The effect of a precipitate on the movement of dislocations essentially depends on its strength and size. The two boundary cases in the interaction with dislocations are described by the Friedel effect and the Orowan mechanism.

The formation of precipitations is dependent on temperature and time and usually occurs in a discontinuous manner. While the alloy components first exhibit an irregular distribution, they accumulate at preferred positions in the lattice at elevated temperatures, leading to the formation of local superstructures such as short-range separation, one-phase separation or clustering (Fig. 1). This maintains the lattice and strains it.
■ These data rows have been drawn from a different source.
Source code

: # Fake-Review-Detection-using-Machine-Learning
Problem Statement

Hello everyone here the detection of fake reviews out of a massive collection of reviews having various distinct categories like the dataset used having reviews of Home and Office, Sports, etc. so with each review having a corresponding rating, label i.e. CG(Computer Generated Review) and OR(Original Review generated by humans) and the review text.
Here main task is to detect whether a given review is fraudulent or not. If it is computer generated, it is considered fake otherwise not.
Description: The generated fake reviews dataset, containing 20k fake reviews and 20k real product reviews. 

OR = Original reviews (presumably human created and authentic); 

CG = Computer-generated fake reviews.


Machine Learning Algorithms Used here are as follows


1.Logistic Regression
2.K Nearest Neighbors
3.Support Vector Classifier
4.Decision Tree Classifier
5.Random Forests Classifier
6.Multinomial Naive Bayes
At a sufficient time and temperature, so-called Guinier-Preston zones (GP zones) can be formed in the solid solution which have a similar strengthening effect like coherent precipitations.

If intermediary compounds are formed instead, this results in two-phase separations with a phase boundary (Fig. 2).
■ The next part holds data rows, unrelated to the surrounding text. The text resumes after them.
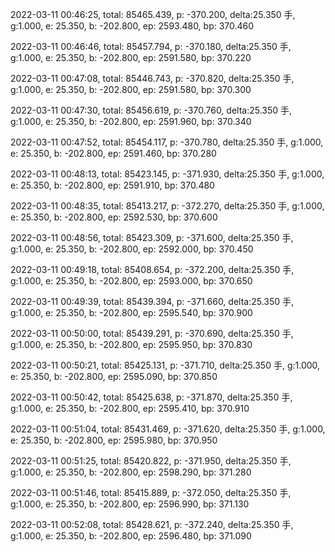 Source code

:2022-03-11 00:46:25, total: 85465.439, p: -370.200, delta:25.350 手, g:1.000, e: 25.350, b: -202.800, ep: 2593.480, bp: 370.460

2022-03-11 00:46:46, total: 85457.794, p: -370.180, delta:25.350 手, g:1.000, e: 25.350, b: -202.800, ep: 2591.580, bp: 370.220

2022-03-11 00:47:08, total: 85446.743, p: -370.820, delta:25.350 手, g:1.000, e: 25.350, b: -202.800, ep: 2591.580, bp: 370.300

2022-03-11 00:47:30, total: 85456.619, p: -370.760, delta:25.350 手, g:1.000, e: 25.350, b: -202.800, ep: 2591.960, bp: 370.340

2022-03-11 00:47:52, total: 85454.117, p: -370.780, delta:25.350 手, g:1.000, e: 25.350, b: -202.800, ep: 2591.460, bp: 370.280

2022-03-11 00:48:13, total: 85423.145, p: -371.930, delta:25.350 手, g:1.000, e: 25.350, b: -202.800, ep: 2591.910, bp: 370.480

2022-03-11 00:48:35, total: 85413.217, p: -372.270, delta:25.350 手, g:1.000, e: 25.350, b: -202.800, ep: 2592.530, bp: 370.600

2022-03-11 00:48:56, total: 85423.309, p: -371.600, delta:25.350 手, g:1.000, e: 25.350, b: -202.800, ep: 2592.000, bp: 370.450

2022-03-11 00:49:18, total: 85408.654, p: -372.200, delta:25.350 手, g:1.000, e: 25.350, b: -202.800, ep: 2593.000, bp: 370.650

2022-03-11 00:49:39, total: 85439.394, p: -371.660, delta:25.350 手, g:1.000, e: 25.350, b: -202.800, ep: 2595.540, bp: 370.900

2022-03-11 00:50:00, total: 85439.291, p: -370.690, delta:25.350 手, g:1.000, e: 25.350, b: -202.800, ep: 2595.950, bp: 370.830

2022-03-11 00:50:21, total: 85425.131, p: -371.710, delta:25.350 手, g:1.000, e: 25.350, b: -202.800, ep: 2595.090, bp: 370.850

2022-03-11 00:50:42, total: 85425.638, p: -371.870, delta:25.350 手, g:1.000, e: 25.350, b: -202.800, ep: 2595.410, bp: 370.910

2022-03-11 00:51:04, total: 85431.469, p: -371.620, delta:25.350 手, g:1.000, e: 25.350, b: -202.800, ep: 2595.980, bp: 370.950

2022-03-11 00:51:25, total: 85420.822, p: -371.950, delta:25.350 手, g:1.000, e: 25.350, b: -202.800, ep: 2598.290, bp: 371.280

2022-03-11 00:51:46, total: 85415.889, p: -372.050, delta:25.350 手, g:1.000, e: 25.350, b: -202.800, ep: 2596.990, bp: 371.130

2022-03-11 00:52:08, total: 85428.621, p: -372.240, delta:25.350 手, g:1.000, e: 25.350, b: -202.800, ep: 2596.480, bp: 371.090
If the precipitated particle is small and not overly hard, it is sheared by the dislocation as per the Friedel effect to form an antiphase boundary (Fig. 3-I). In contrast to this, the dislocation line continues to bend around the particle according to the Orowan mechanism until it is enclosed completely and the dislocation can move on, leaving a dislocation ring around the bypassed particle (Fig. 3-II). This can primarily be observed with large, hard precipitations.

If a particle is coherent, it is mainly sheared by the location, whereas incoherent parts are rather subject to bow-out by the Orowan mechanism, leaving dislocation rings, as it is difficult for a dislocation to overcome the phase boundary between the host lattice and the incoherent precipitation (see Fig. 4 and Fig. 5).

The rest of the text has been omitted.